Some Assembly Required

Mike is a retired school counselor in his mid 70s. We know him best as the grandpa of the kids next door. He’s over regularly to live-trap and “relocate” pesky chipmunks, sweep up the acorns from the yard’s stately oaks and otherwise do those tasks full-time parents don’t have time to do.

Mike likes to talk. Man, does he like to talk! Fortunately, the Englishman who came to Minnesota to get his PhD, fell in love and stayed. He’s bright, knowledgeable and curious about many things. Recently, Mike was telling me about his decision to resume more regular church attendance.

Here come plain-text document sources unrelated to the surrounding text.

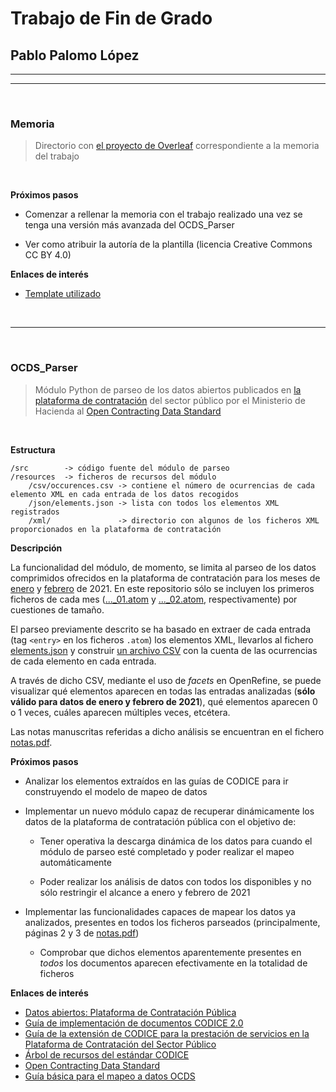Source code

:# Trabajo de Fin de Grado
## Pablo Palomo López

---
---

<br>

### **Memoria**
> Directorio con [el proyecto de Overleaf](https://www.overleaf.com/project/60369aa56c87ca526baa9dd8) correspondiente a la memoria del trabajo

<br>

**Próximos pasos**

* Comenzar a rellenar la memoria con el trabajo realizado una vez se tenga una versión más avanzada del OCDS_Parser

* Ver como atribuir la autoría de la plantilla (licencia Creative Commons CC BY 4.0)

**Enlaces de interés**

* [Template utilizado](https://www.overleaf.com/latex/templates/upm-thesis-template-latex/wrkfzfwvwctr)

<br>

---

<br>

### **OCDS_Parser**
> Módulo Python de parseo de los datos abiertos publicados en [la plataforma de contratación](https://www.hacienda.gob.es/es-ES/GobiernoAbierto/Datos%20Abiertos/Paginas/licitaciones_plataforma_contratacion.aspx) del sector público por el Ministerio de Hacienda al [Open Contracting Data Standard](https://standard.open-contracting.org/latest/)

<br>

**Estructura**

    /src        -> código fuente del módulo de parseo
    /resources  -> ficheros de recursos del módulo
        /csv/occurences.csv -> contiene el número de ocurrencias de cada elemento XML en cada entrada de los datos recogidos
        /json/elements.json -> lista con todos los elementos XML registrados
        /xml/               -> directorio con algunos de los ficheros XML proporcionados en la plataforma de contratación

**Descripción**

La funcionalidad del módulo, de momento, se limita al parseo de los datos comprimidos ofrecidos en la plataforma de contratación para los meses de [enero](https://contrataciondelestado.es/sindicacion/sindicacion_643/licitacionesPerfilesContratanteCompleto3_202101.zip) y [febrero](https://contrataciondelestado.es/sindicacion/sindicacion_643/licitacionesPerfilesContratanteCompleto3_202102.zip) de 2021. En este repositorio sólo se incluyen los primeros ficheros de cada mes ([..._01.atom](OCDS_Parser/resources/xml/licitacionesPerfilesContratanteCompleto3_01.atom) y [..._02.atom](OCDS_Parser/resources/xml/licitacionesPerfilesContratanteCompleto3_02.atom), respectivamente) por cuestiones de tamaño.

El parseo previamente descrito se ha basado en extraer de cada entrada (tag `<entry>` en los ficheros `.atom`) los elementos XML, llevarlos al fichero [elements.json](OCDS_Parser/resources/json/elements.json) y construir [un archivo CSV](OCDS_Parser/resources/csv/occurrences.csv) con la cuenta de las ocurrencias de cada elemento en cada entrada.

A través de dicho CSV, mediante el uso de <i>facets</i> en OpenRefine, se puede visualizar qué elementos aparecen en todas las entradas analizadas (**sólo válido para datos de enero y febrero de 2021**), qué elementos aparecen 0 o 1 veces, cuáles aparecen múltiples veces, etcétera.

Las notas manuscritas referidas a dicho análisis se encuentran en el fichero [notas.pdf](OCDS_Parser/notas.pdf).

**Próximos pasos**

* Analizar los elementos extraídos en las guías de CODICE para ir construyendo el modelo de mapeo de datos

* Implementar un nuevo módulo capaz de recuperar dinámicamente los datos de la plataforma de contratación pública con el objetivo de:

    * Tener operativa la descarga dinámica de los datos para cuando el módulo de parseo esté completado y poder realizar el mapeo automáticamente

    * Poder realizar los análisis de datos con todos los disponibles y no sólo restringir el alcance a enero y febrero de 2021

* Implementar las funcionalidades capaces de mapear los datos ya analizados, presentes en todos los ficheros parseados (principalmente, páginas 2 y 3 de [notas.pdf](OCDS_Parser/notas.pdf))

    * Comprobar que dichos elementos aparentemente presentes en <i>todos</i> los documentos aparecen efectivamente en la totalidad de ficheros

**Enlaces de interés**

* [Datos abiertos: Plataforma de Contratación Pública](https://www.hacienda.gob.es/es-ES/GobiernoAbierto/Datos%20Abiertos/Paginas/licitaciones_plataforma_contratacion.aspx)
* [Guía de implementación de documentos CODICE 2.0](https://contrataciondelestado.es/codice/2.0/doc/CODICE_2_GuiaImplementacion_v1.3.pdf)
* [Guía de la extensión de CODICE para la prestación de servicios en la Plataforma de Contratación del Sector Público](https://contrataciondelestado.es/codice/extension/doc/CODICE-PLACE-EXT_Guia_de_Implementacion.v.1.0.pdf)
* [Árbol de recursos del estándar CODICE](https://contrataciondelestado.es/codice/)
* [Open Contracting Data Standard](https://standard.open-contracting.org/latest/)
* [Guía básica para el mapeo a datos OCDS](https://docs.google.com/document/d/1VAKw8QCU08__qUnssmbSl_N38Rpd7nhcNChZ80qHOCI)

Mulling over eternal verities or ultimate questions about meaning and purpose was conspicuously absent in Mike’s priorities. What was most striking were not questions about death or an after-life. Rather, Mike was primarily focused on quality of life now! He explained how social engagement and sense of community are essential for maintaining mental health and physical vitality well into our senior years.

Such nuggets of wisdom from elders I would want to emulate get noticed by 65 year-olds like me. Same way with my 85 y/o bother-in-law, Al. He’s always been popular in our family. Now six years into their seconds marriages, he and Elaine are modeling for the rest of us what its like to age with grace, gratitude and charm.

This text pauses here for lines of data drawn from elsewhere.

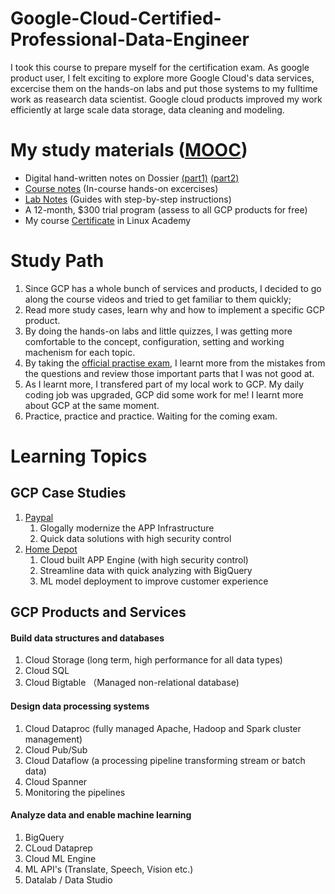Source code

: # Google-Cloud-Certified-Professional-Data-Engineer

I took this course to prepare myself for the certification exam. As google product user, I felt exciting to explore more Google Cloud's data services, excercise them on the hands-on labs and put those systems to my fulltime work as reasearch data scientist. Google cloud products improved my work efficiently at large scale data storage, data cleaning and modeling. 

# My study materials ([MOOC](https://linuxacademy.com/course/google-cloud-certified-professional-data-engineer/))
* Digital hand-written notes on Dossier [(part1)](dossier_notes/Dossier_notes_part1.pdf) [(part2)](dossier_notes/Dossier_notes_part2.pdf)
* [Course notes](course_hands_on_exercises.pdf) (In-course hands-on excercises)
* [Lab Notes](Labs) (Guides  with step-by-step instructions) 
* A 12-month, $300 trial program (assess to all GCP products for free)
* My course [Certificate](course_certificate.pdf) in Linux Academy

# Study Path
1. Since GCP has a whole bunch of services and products, I decided to go along the course videos and tried to get familiar to them quickly;
2. Read more study cases, learn why and how to implement a specific GCP product.
3. By doing the hands-on labs and little quizzes, I was getting more comfortable to the concept, configuration, setting and working machenism for each topic.
4. By taking the [official practise exam](https://cloud.google.com/certification/practice-exam/data-engineer), I learnt more from the mistakes from the questions and review those important parts that I was not good at.
5. As I learnt more, I transfered part of my local work to GCP. My daily coding job was upgraded, GCP did some work for me! I learnt more about GCP at the same moment.
6. Practice, practice and practice. Waiting for the coming exam.

# Learning Topics
## GCP Case Studies
1. [Paypal](https://cloud.google.com/customers/featured/paypal)
    1. Glogally modernize the APP Infrastructure 
    2. Quick data solutions with high security control
2. [Home Depot](https://cloud.google.com/customers/featured/the-home-depot)
    1. Cloud built APP Engine (with high security control)
    2. Streamline data with quick analyzing with BigQuery
    3. ML model deployment to improve customer experience 
## GCP Products and Services
#### Build data structures and databases
1. Cloud Storage (long term, high performance for all data types)
2. Cloud SQL
3. Cloud Bigtable （Managed non-relational database)
#### Design data processing systems
1. Cloud Dataproc (fully managed Apache, Hadoop and Spark cluster management)
2. Cloud Pub/Sub
3. Cloud Dataflow (a processing pipeline transforming stream or batch data)
4. Cloud Spanner
5. Monitoring the pipelines
#### Analyze data and enable machine learning
1. BigQuery
2. CLoud Dataprep
3. Cloud ML Engine
4. ML API's (Translate, Speech, Vision etc.)
5. Datalab / Data Studio
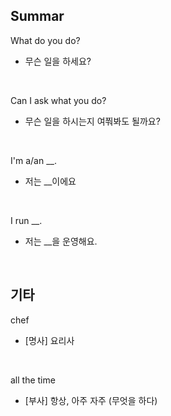 ## Summar

What do you do?
- 무슨 일을 하세요?

<br>

Can I ask what you do?
- 무슨 일을 하시는지 여쭤봐도 될까요?

<br>

I'm a/an __.
- 저는 __이에요

<br>

I run __.
- 저는 __을 운영해요.

<br>

## 기타

chef
- [명사] 요리사

<br>

all the time
- [부사] 항상, 아주 자주 (무엇을 하다)
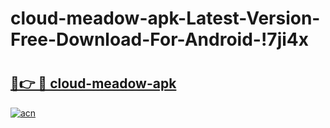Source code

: # cloud-meadow-apk-Latest-Version-Free-Download-For-Android-!7ji4x

# <h2><a href="https://f5yb2p.esa.edu.pl?title=cloud-meadow-apk&ref=7ji4x">🔗👉 🔴 cloud-meadow-apk</a></h2>

[![acn](https://github.com/user-attachments/assets/0f9c940e-d8b0-45ae-aac7-cd30a18b3e1c)](https://f5yb2p.esa.edu.pl?title=cloud-meadow-apk&ref=7ji4x)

This past week I took a sour cream raisin pie over to share with them. A longstanding claim in our family is that Mom’s double-crust recipe is far superior to any meringue version others may tout! After our self-congratulatory remarks (and second helpings) we engaged in easy, wide-ranging conversation as we always do.

What I noticed throughout Al’s animated story-telling was more than a sugar-high from dessert. He was engaged, grateful and enthusiastic as ever.  This time he kept apologizing for going off on tangents. Every story had about five subplots and as many asides. But his were not the untethered wanderings of a feeble mind. They were exuberant reminiscences of people, places and times we shared in common. A perfect accompaniment to my mother’s double-crust sour cream raisin pie.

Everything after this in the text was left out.